[Document images with source code]
[Start of Attachment]
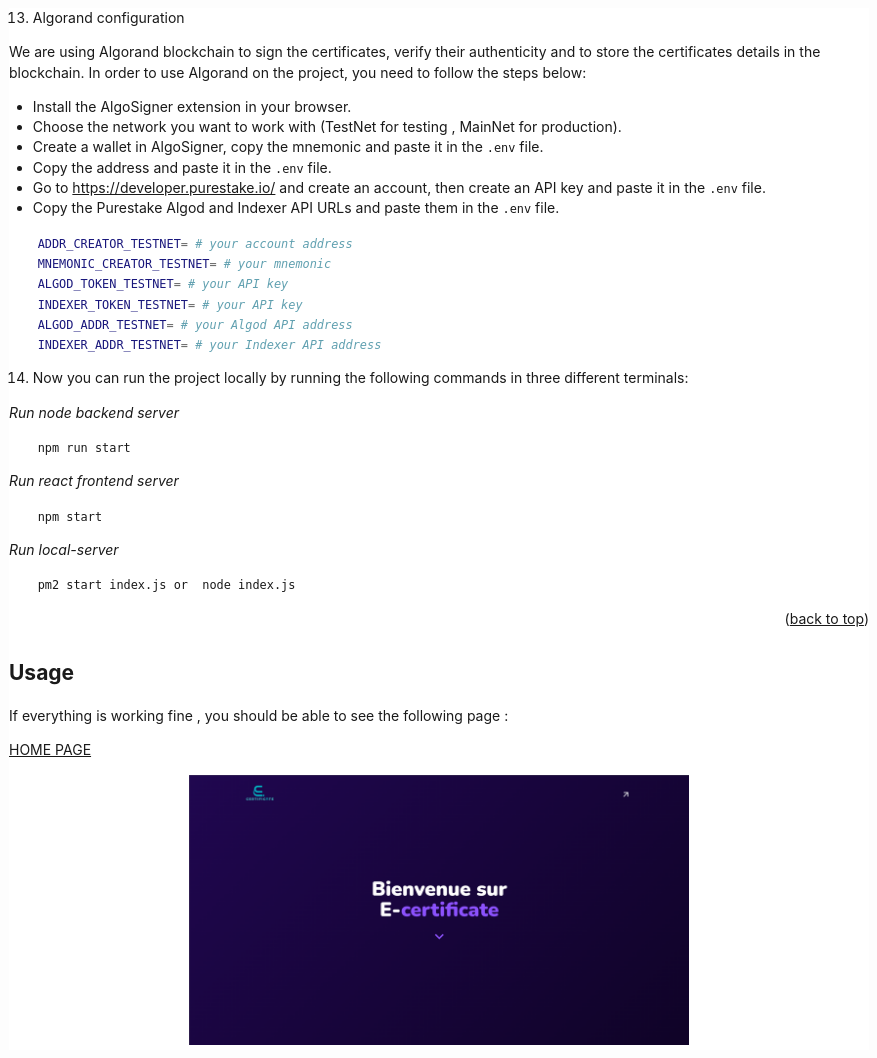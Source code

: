 13. Algorand configuration
  
  We are using Algorand blockchain to sign the certificates, verify their authenticity and to store the certificates details in the blockchain.
  In order to use Algorand on the project, you need to follow the steps below:

* Install the AlgoSigner extension in your browser.
* Choose the network you want to work with (TestNet for testing , MainNet for production).
* Create a wallet in AlgoSigner, copy the mnemonic and paste it in the `.env` file.
* Copy the address and paste it in the `.env` file.
* Go to https://developer.purestake.io/ and create an account, then create an API key and paste it in the `.env` file.
* Copy the Purestake Algod and Indexer API URLs and paste them in the `.env` file.

```sh
    ADDR_CREATOR_TESTNET= # your account address
    MNEMONIC_CREATOR_TESTNET= # your mnemonic
    ALGOD_TOKEN_TESTNET= # your API key
    INDEXER_TOKEN_TESTNET= # your API key
    ALGOD_ADDR_TESTNET= # your Algod API address
    INDEXER_ADDR_TESTNET= # your Indexer API address
```

14. Now you can run the project locally by running the following commands in three different terminals:

_Run node backend server_

```sh
    npm run start
```

_Run react frontend server_

```sh
    npm start
```

_Run local-server_

```sh
    pm2 start index.js or  node index.js
```

<p align="right">(<a href="#readme-top">back to top</a>)</p>

## Usage

If everything is working fine , you should be able to see the following page :

[HOME PAGE](https://e-certificate.vr4.ma/)

<p
  align="center"
>
<img
src="github/website.png"
raw=true
width="500"
alt="Home Page"
/>
</p>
[End of Attachment]
Whatever lies between the line containing "react frontend server_" and the final line above, both included, must be returned exactly.

_Run react frontend server_

```sh
    npm start
```

_Run local-server_

```sh
    pm2 start index.js or  node index.js
```

<p align="right">(<a href="#readme-top">back to top</a>)</p>

## Usage

If everything is working fine , you should be able to see the following page :

[HOME PAGE](https://e-certificate.vr4.ma/)

<p
  align="center"
>
<img
src="github/website.png"
raw=true
width="500"
alt="Home Page"
/>
</p>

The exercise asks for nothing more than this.